Patient Suffers Delayed Diagnosis of Cancer Due to Mismanagement of Ultrasound Results

Joseph O'Neill

Written by
— Updated on December 21, 2017

Gynecology Expert Witness This case involves a woman who allegedly suffered a delayed diagnosis of treatable cancer due to a failure to follow up on suspicious imaging studies. The woman initially presented to her primary care physician with complaints of abdominal pain, cramping, and constipation. The doctor ordered an ultrasound, which the patient had done a few days after her initial appointment. The report from the ultrasound indicated the presence of a suspicious finding on the patient’s small intestine. The report recommended that the patient undergo additional testing, however this was never done, despite the fact that the patient was seen by her gynecologist just a few weeks later, who also was given the report on the patient’s ultrasound results. Two years later, the patient was diagnosed with stage 4 cancer.

Question(s) For Expert Witness

  • 1. How often do you order abdominal and pelvic ultrasounds on patients in your practice?
  • 2. What is the standard of care in terms of reading patient reports?

Expert Witness Response E-108499

I order ultrasounds to be done in my office or at abdominal radiology centers, and do so on a daily basis.
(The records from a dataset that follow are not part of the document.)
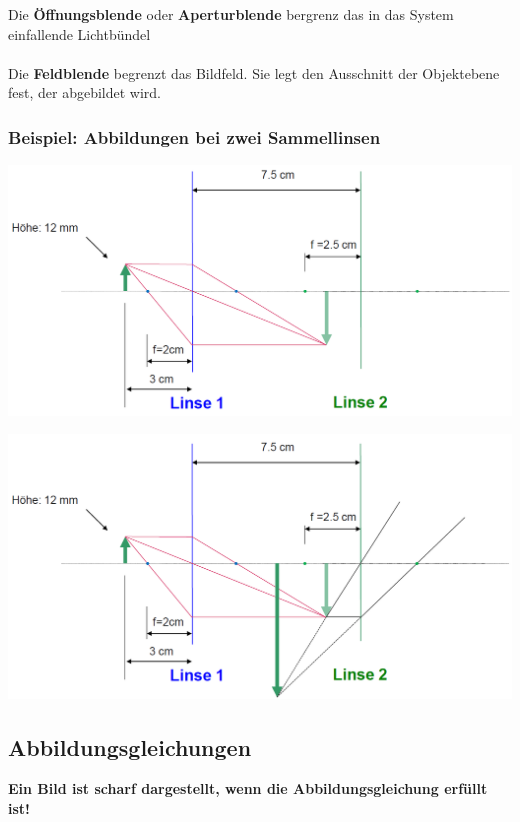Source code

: Die \textbf{Öffnungsblende} oder \textbf{Aperturblende} bergrenz das in das System einfallende Lichtbündel \\
\\
Die \textbf{Feldblende} begrenzt das Bildfeld. Sie legt den Ausschnitt der Objektebene fest, der abgebildet wird.


\subsubsection{Beispiel: Abbildungen bei zwei Sammellinsen}

\begin{minipage}{0.48\linewidth}
\includegraphics[width=0.98\linewidth]{Bilder/Wellen-Optik/zwei_sammellinsen_1} 
\end{minipage}
\hfill
\begin{minipage}{0.48\linewidth}
\includegraphics[width=0.98\linewidth]{Bilder/Wellen-Optik/zwei_sammellinsen_2} 
\end{minipage}





\subsection{Abbildungsgleichungen}
\textbf{Ein Bild ist scharf dargestellt, wenn die Abbildungsgleichung erfüllt ist!} \\



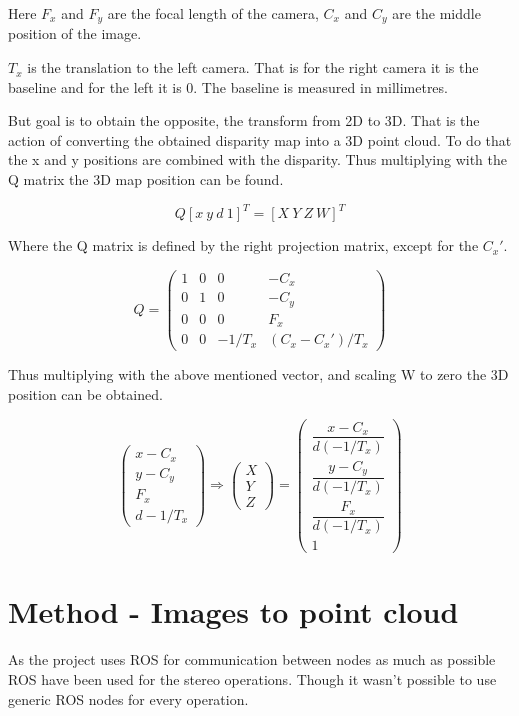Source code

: Here $F_{x}$ and $F_{y}$ are the focal length of the camera, $C_{x}$ and $C_{y}$ are the middle position of the image.

$T_{x}$ is the translation to the left camera. That is for the right camera it is the baseline and for the left it is 0. The baseline is measured in millimetres. 

But goal is to obtain the opposite, the transform from 2D to 3D. That is the action of converting the obtained disparity map into a 3D point cloud. To do that the x and y positions are combined with the disparity. Thus multiplying with the Q matrix the 3D map position can be found.

\[ Q [ x \ y \ d \ 1 ]^{T} = [ X \ Y \ Z \ W ]^{T} \]

Where the Q matrix is defined by the right projection matrix, except for the $C_{x}'$.

\[
Q =
 \begin{pmatrix}
  1 & 0 & 0 & -C_{x} \\
  0 & 1 & 0 & -C_{y} \\
  0 & 0 & 0 & F_{x} \\
  0 & 0 & -1/T_{x} & (C_{x}-C_{x}')/T_{x} 
 \end{pmatrix}
\]

Thus multiplying with the above mentioned vector, and scaling W to zero the 3D position can be obtained.

\[
 \begin{pmatrix}
  x - C_{x} \\
  y - C_{y} \\
  F_{x} \\
  d-1/T_{x} 
 \end{pmatrix}
 \Rightarrow
  \begin{pmatrix}  
  X\\
  Y\\
  Z
 \end{pmatrix}
 =
 \begin{pmatrix}
  \dfrac{x - C_{x}}{ d(-1/T_{x})}  \\
  \dfrac{y - C_{y} }{ d(-1/T_{x})}\\
  \dfrac{F_{x}}{ d(-1/T_{x})}\\
  1
 \end{pmatrix}
\]

\section{Method - Images to point cloud}

As the project uses ROS for communication between nodes as much as possible ROS have been used for the stereo operations. Though it wasn't possible to use generic ROS nodes for every operation.

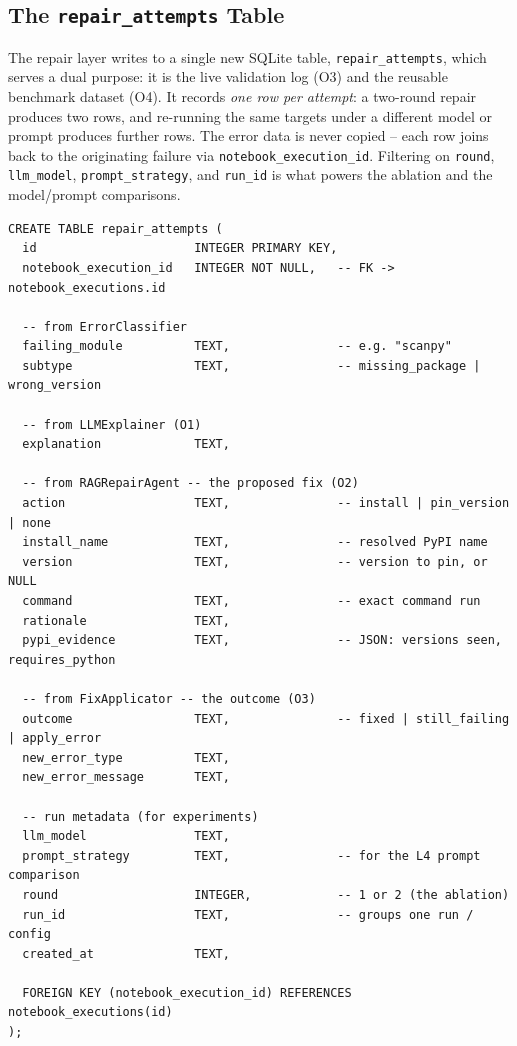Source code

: \subsection{The \texttt{repair\_attempts} Table}
\label{subsec:repair-table}

The repair layer writes to a single new SQLite table,
\texttt{repair\_attempts}, which serves a dual purpose: it is the live
validation log (O3) and the reusable benchmark dataset (O4). It records
\emph{one row per attempt}: a two-round repair produces two rows, and
re-running the same targets under a different model or prompt produces
further rows. The error data is never copied -- each row joins back to the
originating failure via \texttt{notebook\_execution\_id}. Filtering on
\texttt{round}, \texttt{llm\_model}, \texttt{prompt\_strategy}, and
\texttt{run\_id} is what powers the ablation and the model/prompt
comparisons.

\begin{verbatim}
CREATE TABLE repair_attempts (
  id                      INTEGER PRIMARY KEY,
  notebook_execution_id   INTEGER NOT NULL,   -- FK -> notebook_executions.id

  -- from ErrorClassifier
  failing_module          TEXT,               -- e.g. "scanpy"
  subtype                 TEXT,               -- missing_package | wrong_version

  -- from LLMExplainer (O1)
  explanation             TEXT,

  -- from RAGRepairAgent -- the proposed fix (O2)
  action                  TEXT,               -- install | pin_version | none
  install_name            TEXT,               -- resolved PyPI name
  version                 TEXT,               -- version to pin, or NULL
  command                 TEXT,               -- exact command run
  rationale               TEXT,
  pypi_evidence           TEXT,               -- JSON: versions seen, requires_python

  -- from FixApplicator -- the outcome (O3)
  outcome                 TEXT,               -- fixed | still_failing | apply_error
  new_error_type          TEXT,
  new_error_message       TEXT,

  -- run metadata (for experiments)
  llm_model               TEXT,
  prompt_strategy         TEXT,               -- for the L4 prompt comparison
  round                   INTEGER,            -- 1 or 2 (the ablation)
  run_id                  TEXT,               -- groups one run / config
  created_at              TEXT,

  FOREIGN KEY (notebook_execution_id) REFERENCES notebook_executions(id)
);
\end{verbatim}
All reports that come to an office should be reviewed and signed off. When a test isn’t ordered by a subsequent treating physician, it should still be looked at by the subsequent physician, but the primary responsibility for following up on the test is borne by the ordering physician and the subsequent physician may think the ordering physician took care of it. Still, if the subsequent gynecologist sees the patient, her entire history should be reviewed and this problem should have been discovered. It fell below the standard of care for the doctor to have ignored the abnormal ultrasound, particularly as the patient was seen on multiple occasions by that doctor.